Carpal Tunnel Surgery
Kent Chou, MD, is an orthopedic hand surgeon on staff at Banner Estrella Medical Center.
Question: I have carpal tunnel and am told I need surgery to fix it. What can you tell me about this surgery and how long to I have to wait afterward before I can return to work?
Answer: Carpal tunnel syndrome is a very common condition, affecting up to ten percent of the population, and is caused by increased pressure on the median nerve in the wrist.

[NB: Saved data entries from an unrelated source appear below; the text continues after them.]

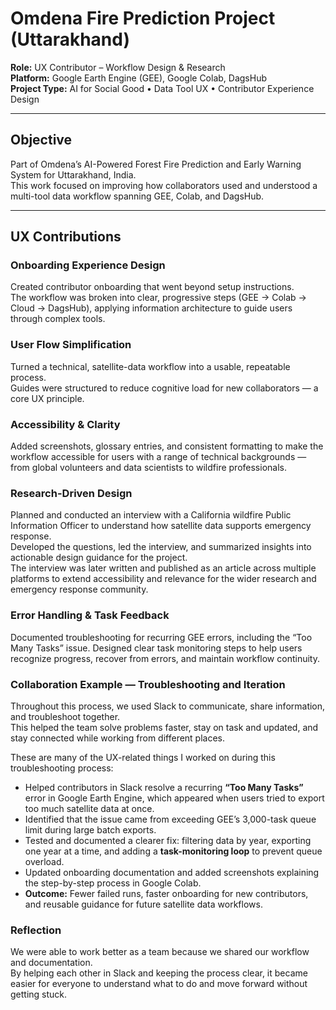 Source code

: # Omdena Fire Prediction Project (Uttarakhand)

**Role:** UX Contributor – Workflow Design & Research  
**Platform:** Google Earth Engine (GEE), Google Colab, DagsHub  
**Project Type:** AI for Social Good • Data Tool UX • Contributor Experience Design  

---

## Objective
Part of Omdena’s AI-Powered Forest Fire Prediction and Early Warning System for Uttarakhand, India.  
This work focused on improving how collaborators used and understood a multi-tool data workflow spanning GEE, Colab, and DagsHub.

---

## UX Contributions

### Onboarding Experience Design
Created contributor onboarding that went beyond setup instructions.  
The workflow was broken into clear, progressive steps (GEE → Colab → Cloud → DagsHub), applying information architecture to guide users through complex tools.

### User Flow Simplification
Turned a technical, satellite-data workflow into a usable, repeatable process.  
Guides were structured to reduce cognitive load for new collaborators — a core UX principle.

### Accessibility & Clarity
Added screenshots, glossary entries, and consistent formatting to make the workflow accessible for users with a range of technical backgrounds — from global volunteers and data scientists to wildfire professionals.

### Research-Driven Design
Planned and conducted an interview with a California wildfire Public Information Officer to understand how satellite data supports emergency response.  
Developed the questions, led the interview, and summarized insights into actionable design guidance for the project.  
The interview was later written and published as an article across multiple platforms to extend accessibility and relevance for the wider research and emergency response community.

### Error Handling & Task Feedback
Documented troubleshooting for recurring GEE errors, including the “Too Many Tasks” issue. 
Designed clear task monitoring steps to help users recognize progress, recover from errors, and maintain workflow continuity.

### Collaboration Example — Troubleshooting and Iteration
Throughout this process, we used Slack to communicate, share information, and troubleshoot together.  
This helped the team solve problems faster, stay on task and updated, and stay connected while working from different places.

These are many of the UX-related things I worked on during this troubleshooting process:

- Helped contributors in Slack resolve a recurring **“Too Many Tasks”** error in Google Earth Engine, which appeared when users tried to export too much satellite data at once.  
- Identified that the issue came from exceeding GEE’s 3,000-task queue limit during large batch exports.  
- Tested and documented a clearer fix: filtering data by year, exporting one year at a time, and adding a **task-monitoring loop** to prevent queue overload.  
- Updated onboarding documentation and added screenshots explaining the step-by-step process in Google Colab.  
- **Outcome:** Fewer failed runs, faster onboarding for new contributors, and reusable guidance for future satellite data workflows.  

### Reflection
We were able to work better as a team because we shared our workflow and documentation.  
By helping each other in Slack and keeping the process clear, it became easier for everyone to understand what to do and move forward without getting stuck.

Symptoms may include wrist pain and numbness or tingling of the fingers, especially at night. Daytime symptoms may be associated with activities requiring prolonged gripping such as driving, holding a newspaper, or using a hair dryer. Carpal tunnel syndrome is more common in people who have diabetes, rheumatoid arthritis, or thyroid conditions. Hand use over time may also play a role in its development.
Carpal tunnel syndrom may be treated both non-surgically and surgically, depending on the severity and duration of the condition. Non-surgical treatments include wrist splinting, anti-inflammatory medication, and steroid or “cortisone” injections. These treatments are generally more effective if the condition is mild and has not been present for very long.

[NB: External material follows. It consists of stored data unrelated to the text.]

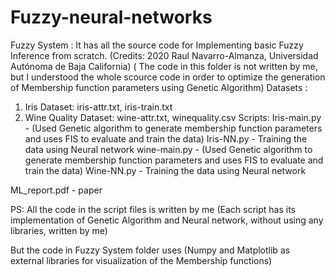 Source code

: # Fuzzy-neural-networks

Fuzzy System : It has all the source code for Implementing basic Fuzzy Inference from scratch. (Credits: 2020 Raul Navarro-Almanza, Universidad Autónoma de Baja California)
( The code in this folder is not written by me, but I understood the whole scource code in order to optimize the generation of Membership function parameters using Genetic Algorithm)
Datasets :
1. Iris Dataset: iris-attr.txt, iris-train.txt
2. Wine Quality Dataset: wine-attr.txt, winequality.csv 
Scripts:
Iris-main.py - (Used Genetic algorithm to generate membership function parameters and uses FIS to evaluate and train the data)
Iris-NN.py - Training the data using Neural network
wine-main.py - (Used Genetic algorithm to generate membership function parameters and uses FIS to evaluate and train the data)
Wine-NN.py - Training the data using Neural network

ML_report.pdf - paper 


PS: All the code in the script files is written by me (Each script has its implementation of Genetic Algorithm and Neural network, without using any libraries, written by me)

But the code in Fuzzy System folder uses (Numpy and Matplotlib as external libraries for visualization of the Membership functions)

Surgery for carpal tunnel syndrome, called carpal tunnel release, involves cutting a tight band of tissue (the transverse carpal ligament) overlying the median nerve. The procedure can be performed in several different ways. Open carpal tunnel release requires an incision of 1 to 1½ inches in length at the base of the palm, and is the technique of choice for most surgeons.
Endoscopic carpal tunnel release was first described in the early 1990s and requires either one or two smaller incisions and the use of a small camera called an endoscope. Some studies have demonstrated a quicker return to work following endoscopic carpal tunnel release. Yet another technique is the minimally open or “mini-open” carpal tunnel release, which requires a small, ½-inch incision in the palm and utilizes a special set of instruments for isolating and dividing the transverse carpal ligament. Surgeons who favor this technique claim that it combines the advantages of the open and endoscopic techniques.
Although no surgical procedure is uniformly safe or successful, the results of carpal tunnel release are typically excellent, regardless of the specific technique used. Mini-open and endoscopic techniques require smaller skin incisions, but all three techniques require complete division of the transverse carpal ligament beneath the skin in order to be effective. Most people who undergo carpal tunnel release are able to return to work within a few weeks, depending on the nature of their jobs. Those who work at a desk can usually return to work within two to four weeks, while those with more strenuous occupations may need longer.
Carpal tunnel release generally cures the condition, although a small number of patients may experience recurrent symptoms later in life.